:: Task description ::
Gather the lines from the material that contain "seguinte".

:: Listed records ::
--- START ---

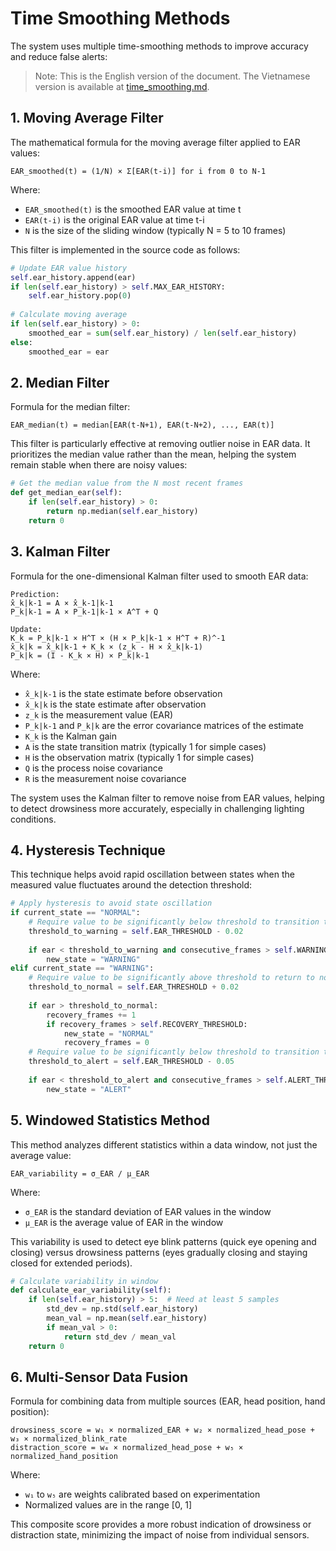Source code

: # Time Smoothing Methods

The system uses multiple time-smoothing methods to improve accuracy and reduce false alerts:

> Note: This is the English version of the document. The Vietnamese version is available at [time_smoothing.md](time_smoothing.md).

## 1. Moving Average Filter

The mathematical formula for the moving average filter applied to EAR values:

```
EAR_smoothed(t) = (1/N) × Σ[EAR(t-i)] for i from 0 to N-1
```

Where:
- `EAR_smoothed(t)` is the smoothed EAR value at time t
- `EAR(t-i)` is the original EAR value at time t-i
- `N` is the size of the sliding window (typically N = 5 to 10 frames)

This filter is implemented in the source code as follows:

```python
# Update EAR value history
self.ear_history.append(ear)
if len(self.ear_history) > self.MAX_EAR_HISTORY:
    self.ear_history.pop(0)
    
# Calculate moving average
if len(self.ear_history) > 0:
    smoothed_ear = sum(self.ear_history) / len(self.ear_history)
else:
    smoothed_ear = ear
```

## 2. Median Filter

Formula for the median filter:

```
EAR_median(t) = median[EAR(t-N+1), EAR(t-N+2), ..., EAR(t)]
```

This filter is particularly effective at removing outlier noise in EAR data. It prioritizes the median value rather than the mean, helping the system remain stable when there are noisy values:

```python
# Get the median value from the N most recent frames
def get_median_ear(self):
    if len(self.ear_history) > 0:
        return np.median(self.ear_history)
    return 0
```

## 3. Kalman Filter

Formula for the one-dimensional Kalman filter used to smooth EAR data:

```
Prediction:
x̂_k|k-1 = A × x̂_k-1|k-1
P_k|k-1 = A × P_k-1|k-1 × A^T + Q

Update:
K_k = P_k|k-1 × H^T × (H × P_k|k-1 × H^T + R)^-1
x̂_k|k = x̂_k|k-1 + K_k × (z_k - H × x̂_k|k-1)
P_k|k = (I - K_k × H) × P_k|k-1
```

Where:
- `x̂_k|k-1` is the state estimate before observation
- `x̂_k|k` is the state estimate after observation
- `z_k` is the measurement value (EAR)
- `P_k|k-1` and `P_k|k` are the error covariance matrices of the estimate
- `K_k` is the Kalman gain
- `A` is the state transition matrix (typically 1 for simple cases)
- `H` is the observation matrix (typically 1 for simple cases)
- `Q` is the process noise covariance
- `R` is the measurement noise covariance

The system uses the Kalman filter to remove noise from EAR values, helping to detect drowsiness more accurately, especially in challenging lighting conditions.

## 4. Hysteresis Technique

This technique helps avoid rapid oscillation between states when the measured value fluctuates around the detection threshold:

```python
# Apply hysteresis to avoid state oscillation
if current_state == "NORMAL":
    # Require value to be significantly below threshold to transition to warning state
    threshold_to_warning = self.EAR_THRESHOLD - 0.02
    
    if ear < threshold_to_warning and consecutive_frames > self.WARNING_THRESHOLD:
        new_state = "WARNING"
elif current_state == "WARNING":
    # Require value to be significantly above threshold to return to normal state
    threshold_to_normal = self.EAR_THRESHOLD + 0.02
    
    if ear > threshold_to_normal:
        recovery_frames += 1
        if recovery_frames > self.RECOVERY_THRESHOLD:
            new_state = "NORMAL"
            recovery_frames = 0
    # Require value to be significantly below threshold to transition to alert state
    threshold_to_alert = self.EAR_THRESHOLD - 0.05
    
    if ear < threshold_to_alert and consecutive_frames > self.ALERT_THRESHOLD:
        new_state = "ALERT"
```

## 5. Windowed Statistics Method

This method analyzes different statistics within a data window, not just the average value:

```
EAR_variability = σ_EAR / μ_EAR
```

Where:
- `σ_EAR` is the standard deviation of EAR values in the window
- `μ_EAR` is the average value of EAR in the window

This variability is used to detect eye blink patterns (quick eye opening and closing) versus drowsiness patterns (eyes gradually closing and staying closed for extended periods).

```python
# Calculate variability in window
def calculate_ear_variability(self):
    if len(self.ear_history) > 5:  # Need at least 5 samples
        std_dev = np.std(self.ear_history)
        mean_val = np.mean(self.ear_history)
        if mean_val > 0:
            return std_dev / mean_val
    return 0
```

## 6. Multi-Sensor Data Fusion

Formula for combining data from multiple sources (EAR, head position, hand position):

```
drowsiness_score = w₁ × normalized_EAR + w₂ × normalized_head_pose + w₃ × normalized_blink_rate
distraction_score = w₄ × normalized_head_pose + w₅ × normalized_hand_position
```

Where:
- `w₁` to `w₅` are weights calibrated based on experimentation
- Normalized values are in the range [0, 1]

This composite score provides a more robust indication of drowsiness or distraction state, minimizing the impact of noise from individual sensors.
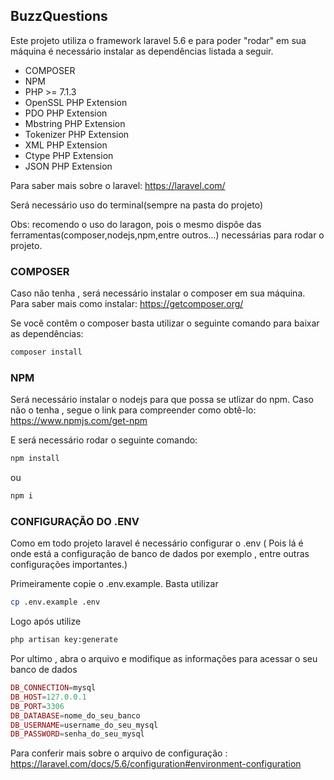 
## BuzzQuestions

Este projeto utiliza o framework laravel 5.6 e para poder "rodar" em sua máquina é necessário instalar as dependências listada a seguir.

 - COMPOSER
 - NPM
 - PHP >= 7.1.3
-   OpenSSL PHP Extension
-   PDO PHP Extension
-   Mbstring PHP Extension
-   Tokenizer PHP Extension
-   XML PHP Extension
-   Ctype PHP Extension
-   JSON PHP Extension

Para saber mais sobre o laravel: https://laravel.com/

Será necessário uso do terminal(sempre na pasta do projeto)

Obs: recomendo o uso do laragon, pois o mesmo dispõe das ferramentas(composer,nodejs,npm,entre outros...) necessárias para rodar o projeto.

### COMPOSER

Caso não tenha , será necessário instalar o composer em sua máquina.
Para saber mais como instalar: https://getcomposer.org/

Se você contêm o composer basta utilizar o seguinte comando para baixar as dependências:
```bash
composer install
```

### NPM

Será necessário instalar o nodejs para que possa se utlizar do npm.
Caso não o tenha , segue o link para compreender como obtê-lo: https://www.npmjs.com/get-npm

E será necessário rodar o seguinte comando:
```bash
npm install
```
ou
```bash
npm i
```
### CONFIGURAÇÃO DO .ENV

Como em todo projeto laravel é necessário configurar o .env ( Pois lá é onde está a configuração de banco de dados por exemplo , entre outras configurações importantes.)

Primeiramente copie o .env.example. Basta utilizar

```bash
cp .env.example .env
```
Logo após utilize

```bash
php artisan key:generate
```

Por ultimo , abra o arquivo e modifique as informações para acessar o seu banco de dados

```php
DB_CONNECTION=mysql  
DB_HOST=127.0.0.1  
DB_PORT=3306  
DB_DATABASE=nome_do_seu_banco  
DB_USERNAME=username_do_seu_mysql  
DB_PASSWORD=senha_do_seu_mysql
```
Para conferir mais sobre o arquivo de configuração : https://laravel.com/docs/5.6/configuration#environment-configuration
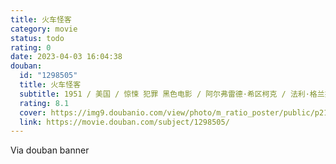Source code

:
 ```yaml
---
title: 火车怪客
category: movie
status: todo
rating: 0
date: 2023-04-03 16:04:38
douban:
  id: "1298505"
  title: 火车怪客
  subtitle: 1951 / 美国 / 惊悚 犯罪 黑色电影 / 阿尔弗雷德·希区柯克 / 法利·格兰杰 罗伯特·沃克
  rating: 8.1
  cover: https://img9.doubanio.com/view/photo/m_ratio_poster/public/p2155823844.jpg
  link: https://movie.douban.com/subject/1298505/
---
```


Via douban banner 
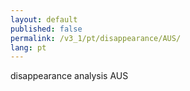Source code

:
 ```yaml
---
layout: default
published: false
permalink: /v3_1/pt/disappearance/AUS/
lang: pt
---
```


disappearance analysis AUS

--- END ---

:: Output for this task ::
Se você contêm o composer basta utilizar o seguinte comando para baixar as dependências:
E será necessário rodar o seguinte comando:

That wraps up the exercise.